La passion d’Eric Amouraben

Le 15 juin 1944, cinq résistants sont fusillés dans le bois de Larnot à Idron. Parmi eux, Michel Loustant, Louis Mourlhon et Pierre Cotonat, tous trois policiers de la 17ème brigade de la police judiciaire de Pau. Mais aussi René Arriel, résistant au sein du Corps franc Pommiès. Le cinquième est un inconnu. C’était sans compter sur l’enquête menée par Eric Amouraben. Cet ancien Délégué Général adjoint du Souvenir Français pour le Rhône est le petit-fils de Pierre Cotonat, dont il a suivi les traces en devenant inspecteur au sein de la PJ de Pau.

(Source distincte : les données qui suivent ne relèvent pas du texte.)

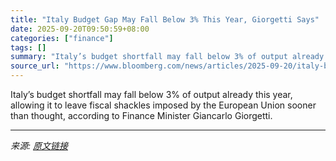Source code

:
 ```yaml
---
title: "Italy Budget Gap May Fall Below 3% This Year, Giorgetti Says"
date: 2025-09-20T09:50:59+08:00
categories: ["finance"]
tags: []
summary: "Italy’s budget shortfall may fall below 3% of output already this year, allowing it to leave fiscal shackles imposed by the European Union sooner than thought, according to Finance Minister Giancarlo "
source_url: "https://www.bloomberg.com/news/articles/2025-09-20/italy-budget-gap-may-be-below-3-already-in-2025-minister-says"
---
```


Italy’s budget shortfall may fall below 3% of output already this year, allowing it to leave fiscal shackles imposed by the European Union sooner than thought, according to Finance Minister Giancarlo Giorgetti.

---

*来源: [原文链接](https://www.bloomberg.com/news/articles/2025-09-20/italy-budget-gap-may-be-below-3-already-in-2025-minister-says)*
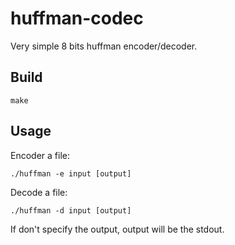 # huffman-codec

Very simple 8 bits huffman encoder/decoder.

## Build
```make```

## Usage
Encoder a file:
```
./huffman -e input [output]
```

Decode a file:
```
./huffman -d input [output]
```

If don't specify the output, output will be the stdout.

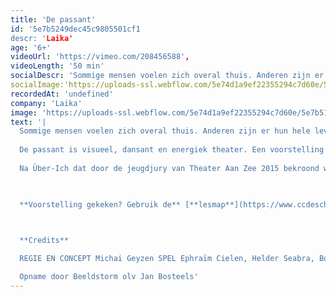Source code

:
 ```yaml
---
title: 'De passant'
id: '5e7b5249dec45c9805501cf1
descr: 'Laika'
age: '6+'
videoUrl: 'https://vimeo.com/208456588',
videoLength: '50 min'
socialDescr: 'Sommige mensen voelen zich overal thuis. Anderen zijn er hun hele leven naar op zoek, zwervend van hot naar her, vol verlangen naar een plek om te blijven en eindelijk thuis te komen. Maar wat is dat eigenlijk, thuis?De passant is visueel, dansant en energiek theater. Een voorstelling als een partituur, bestaande uit losse noten die zich gaandeweg op elkaar afstemmen en aan het eind muziek worden.Na Über-Ich dat door de jeugdjury van Theater Aan Zee 2015 bekroond werd met de Mu-zee-um-prijs gaat regisseur Michai Geyzen opnieuw aan de slag met dezelfde acteurs, omdat ze samen een steengoede ploeg zijn.'
socialImage:'https://uploads-ssl.webflow.com/5e74d1a9ef22355294c7d60e/5e7b5179eccc9dffc294d93a_Laike_DePassant.jpg'
recordedAt: 'undefined'
company: 'Laika'
image: 'https://uploads-ssl.webflow.com/5e74d1a9ef22355294c7d60e/5e7b5179eccc9dffc294d93a_Laike_DePassant.jpg'
text: '|
  Sommige mensen voelen zich overal thuis. Anderen zijn er hun hele leven naar op zoek, zwervend van hot naar her, vol verlangen naar een plek om te blijven en eindelijk thuis te komen. Maar wat is dat eigenlijk, thuis?
  
  De passant is visueel, dansant en energiek theater. Een voorstelling als een partituur, bestaande uit losse noten die zich gaandeweg op elkaar afstemmen en aan het eind muziek worden.
  
  Na Über-Ich dat door de jeugdjury van Theater Aan Zee 2015 bekroond werd met de Mu-zee-um-prijs gaat regisseur Michai Geyzen opnieuw aan de slag met dezelfde acteurs, omdat ze samen een steengoede ploeg zijn.

  ‍

  **Voorstelling gekeken? Gebruik de** [**lesmap**](https://www.ccdeschakel.be/cms_files/File/lesmap%20De%20passant.pdf) **voor nog meer plezier.**

  ‍

  **Credits**

  REGIE EN CONCEPT Michai Geyzen SPEL Ephraïm Cielen, Helder Seabra, Boris VanSeveren, Robbert Vervloet MUZIEK Ephraïm Cielen KOSTUUMS Vick Verachtert DECOR Stef Stessel LICHT Pieter Smet DRAMATURGIE Mieke Versyp TECHNIEK Thomas Stevens, Rik Van Gysegem

  Opname door Beeldstorm olv Jan Bosteels'
---
```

Après 10 ans de recherche, Eric Amouraben parvient à redonner un nom à cet inconnu : Georges Coran. Ce boulanger, né en 1899, et père d’une petite fille est un fervent patriote. Engagé volontaire en 1918, il est mobilisé à la déclaration de guerre en 1939, et sert comme marin à bord du Terre-Neuve, torpillé à Mers-el-Kébir en 1940.

Eric Amouraben

                Après l’armistice, alors démobilisé, il entre en résistance et rejoint le mouvement Combat. Le 12 juin 1944 à l’entrée d’Aire-sur-l’Adour, un camion de la Wehrmacht se heurte à deux résistants armés. Il y a plusieurs victimes parmi les militaires allemands. Un commando du Sipo-SD (police de sureté allemande) de Pau s’installe le lendemain à l’hôtel Terminus, épaulé par un détachement de troupes de montagne qui multiplient les exactions en représailles. Le 14 juin, Georges Coran travaille dans un pré avec un collègue, Gaston Mouchez (celui-ci sera relâché quelques temps plus tard). Une patrouille les arrête et les conduit à la Kommandatur provisoire. Après avoir été torturé, Coran est amené le jour même au siège de la police allemande à Pau. Le lendemain en fin de journée, il est fusillé dans le bois de Larnot à Idron.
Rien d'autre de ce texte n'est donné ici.